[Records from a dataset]
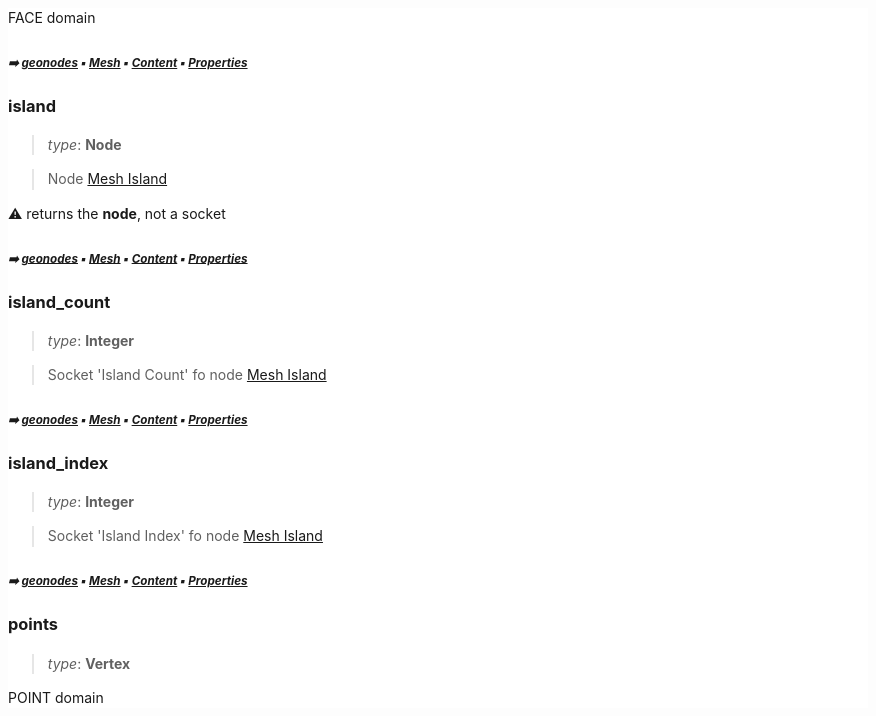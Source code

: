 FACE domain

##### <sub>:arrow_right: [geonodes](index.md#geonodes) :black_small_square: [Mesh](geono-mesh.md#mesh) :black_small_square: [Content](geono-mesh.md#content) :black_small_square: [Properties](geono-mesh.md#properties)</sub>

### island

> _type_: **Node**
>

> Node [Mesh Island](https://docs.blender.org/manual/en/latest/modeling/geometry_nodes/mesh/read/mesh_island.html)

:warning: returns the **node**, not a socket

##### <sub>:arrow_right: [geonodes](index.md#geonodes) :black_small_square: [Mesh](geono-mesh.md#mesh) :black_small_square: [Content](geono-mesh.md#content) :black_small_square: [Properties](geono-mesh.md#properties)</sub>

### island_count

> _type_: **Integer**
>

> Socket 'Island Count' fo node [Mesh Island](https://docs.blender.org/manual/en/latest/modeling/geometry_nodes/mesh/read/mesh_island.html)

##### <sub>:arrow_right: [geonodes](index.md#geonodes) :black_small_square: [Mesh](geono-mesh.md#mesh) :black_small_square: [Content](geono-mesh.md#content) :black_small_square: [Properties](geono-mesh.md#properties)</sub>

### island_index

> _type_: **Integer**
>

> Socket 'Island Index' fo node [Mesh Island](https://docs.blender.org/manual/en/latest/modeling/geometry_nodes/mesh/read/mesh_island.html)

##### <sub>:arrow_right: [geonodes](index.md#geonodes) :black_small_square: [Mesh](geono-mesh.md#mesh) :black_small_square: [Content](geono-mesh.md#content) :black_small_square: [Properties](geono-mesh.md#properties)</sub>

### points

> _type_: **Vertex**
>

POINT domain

● **WHAT NEEDS TO BE DONE**: With the images excluded, reproduce the data above precisely as written.

● **EXERCISE ANSWER**:
Source code

: FACE domain

##### <sub>:arrow_right: [geonodes](index.md#geonodes) :black_small_square: [Mesh](geono-mesh.md#mesh) :black_small_square: [Content](geono-mesh.md#content) :black_small_square: [Properties](geono-mesh.md#properties)</sub>

### island

> _type_: **Node**
>

> Node [Mesh Island](https://docs.blender.org/manual/en/latest/modeling/geometry_nodes/mesh/read/mesh_island.html)

:warning: returns the **node**, not a socket

##### <sub>:arrow_right: [geonodes](index.md#geonodes) :black_small_square: [Mesh](geono-mesh.md#mesh) :black_small_square: [Content](geono-mesh.md#content) :black_small_square: [Properties](geono-mesh.md#properties)</sub>

### island_count

> _type_: **Integer**
>

> Socket 'Island Count' fo node [Mesh Island](https://docs.blender.org/manual/en/latest/modeling/geometry_nodes/mesh/read/mesh_island.html)

##### <sub>:arrow_right: [geonodes](index.md#geonodes) :black_small_square: [Mesh](geono-mesh.md#mesh) :black_small_square: [Content](geono-mesh.md#content) :black_small_square: [Properties](geono-mesh.md#properties)</sub>

### island_index

> _type_: **Integer**
>

> Socket 'Island Index' fo node [Mesh Island](https://docs.blender.org/manual/en/latest/modeling/geometry_nodes/mesh/read/mesh_island.html)

##### <sub>:arrow_right: [geonodes](index.md#geonodes) :black_small_square: [Mesh](geono-mesh.md#mesh) :black_small_square: [Content](geono-mesh.md#content) :black_small_square: [Properties](geono-mesh.md#properties)</sub>

### points

> _type_: **Vertex**
>

POINT domain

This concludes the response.